En la década de los 60's aún eran evidentes en España los vestigios de su origen rural, y, aunque había comenzado el cambio hacia la industrialización: en algunas zonas del norte de Extremadura, el cambio llegó sosegadamente y, el mundo agrario al que había pertenecido durante siglos, subsistió hasta bien entrada la década de los 90's. Sin ir más lejos, el barrio de la Data en los 70's no solo estaba sin pavimentar, sino que además carecía de alumbrado público. A seis metros escasos de donde terminaba el conjunto de viviendas, discurría en paralelo y en perpendicular un pequeño arroyo que, en invierno, con reiteración se desbordaba e inundaba la parte baja de la barriada. En la plazuela se formaba una balsa de agua que podía demorar meses en desecarse. El lugar era frecuentado por los zagales del vecindario y, tras las inundaciones, estos se divertían con infinidad de juegos como: las carreras de barquitos a la deriva, cruzar el charco con las bicicletas, e incluso los más atrevidos, ponerse a nadar en mitad del charco.
El barrio de la Data fue creado junto a una de las múltiples vías pecuarias, que desde la Edad Media se han venido utilizando casi hasta la actualidad para el trasiego de ganado de unas provincias a otras, es decir, la trashumancia. Por esta vía en concreto, entre las primeras y últimas décadas del siglo XX, acostumbraban pasar, en los últimos días de mayo, los ganaderos que trashumaban, rumbo a las Sierras de Gredos principalmente, con grandes rebaños de cabras, ovejas y ganado morucho, este último pasaba por la noche para evitar cualquier percance desagradable en la ciudad. Los trashumantes aprovechaban los descansaderos que existían en las inmediaciones del barrio para abrevar en las fuentes circundantes y reponer fuerzas tanto los animales como las personas que intervenían en el traslado de los rebaños. Era habitual también que, tras su paso, acampasen en la cañada un gran número de familias de etnia gitana. Estos acudían en caravanas que, al más puro estilo del oeste, eran arrastradas por las caballerías. Los gitanos solían llegar al barrio, a primeros de junio, coincidiendo con las ferias: con el fin de dedicarse a la compra-venta de caballos, mulas, asnos.
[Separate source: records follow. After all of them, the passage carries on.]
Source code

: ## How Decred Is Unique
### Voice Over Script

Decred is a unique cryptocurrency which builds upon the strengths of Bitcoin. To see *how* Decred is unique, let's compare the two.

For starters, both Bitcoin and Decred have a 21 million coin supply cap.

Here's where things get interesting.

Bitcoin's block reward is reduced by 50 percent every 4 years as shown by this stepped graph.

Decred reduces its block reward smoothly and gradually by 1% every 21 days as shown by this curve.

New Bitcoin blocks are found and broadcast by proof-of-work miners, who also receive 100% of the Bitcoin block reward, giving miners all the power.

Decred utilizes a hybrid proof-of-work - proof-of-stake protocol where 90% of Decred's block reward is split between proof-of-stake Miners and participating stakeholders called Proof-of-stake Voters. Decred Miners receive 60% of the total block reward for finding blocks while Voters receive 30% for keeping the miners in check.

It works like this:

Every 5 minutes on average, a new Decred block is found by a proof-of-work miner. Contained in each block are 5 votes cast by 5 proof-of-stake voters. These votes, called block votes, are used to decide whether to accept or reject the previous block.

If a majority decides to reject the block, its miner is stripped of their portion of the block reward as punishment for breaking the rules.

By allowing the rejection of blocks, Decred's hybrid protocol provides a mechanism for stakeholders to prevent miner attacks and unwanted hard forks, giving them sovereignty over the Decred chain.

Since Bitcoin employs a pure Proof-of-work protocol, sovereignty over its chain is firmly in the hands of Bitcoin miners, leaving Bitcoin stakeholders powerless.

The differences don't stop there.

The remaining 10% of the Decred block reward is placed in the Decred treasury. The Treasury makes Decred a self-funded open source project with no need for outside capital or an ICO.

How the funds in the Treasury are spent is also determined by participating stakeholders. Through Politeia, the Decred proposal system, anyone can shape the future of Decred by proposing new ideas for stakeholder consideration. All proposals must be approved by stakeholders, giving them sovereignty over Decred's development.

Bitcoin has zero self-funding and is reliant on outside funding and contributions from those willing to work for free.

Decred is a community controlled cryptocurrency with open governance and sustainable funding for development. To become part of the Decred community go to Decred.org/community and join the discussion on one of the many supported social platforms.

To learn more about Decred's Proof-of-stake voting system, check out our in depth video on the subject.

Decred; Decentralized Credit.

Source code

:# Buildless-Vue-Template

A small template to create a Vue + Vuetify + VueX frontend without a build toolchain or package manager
Año tras año aprovechaban el lugar para pasar allí el verano ya que, además de que los animales podían deambular libremente por la cañada, los cuadrúpedos obtenían el sustento necesario para sobrevivir. En la periferia de la barriada existían infinidad de fuentes que, además de servir como abrevadero para el ganado, eran utilizadas para el uso y consumo personal.
Era frecuente también ver a payos y gitanos socializando. Tanto los chiquillos para compartir los juegos como los adultos con sus iguales, que, cuanto se celebraba alguna boda siguiendo el ancestral rito étnico, solían invitarles a participar en el evento (Aquella época fue la propulsora de ir haciendo cambiar las formas de relacionarse unos con otros y de hacer posible el mundo en que vivimos actualmente. Los comienzos fueron difíciles para todos e incluso, a día de hoy, por ambas partes, hay quienes no han logrado superarlo).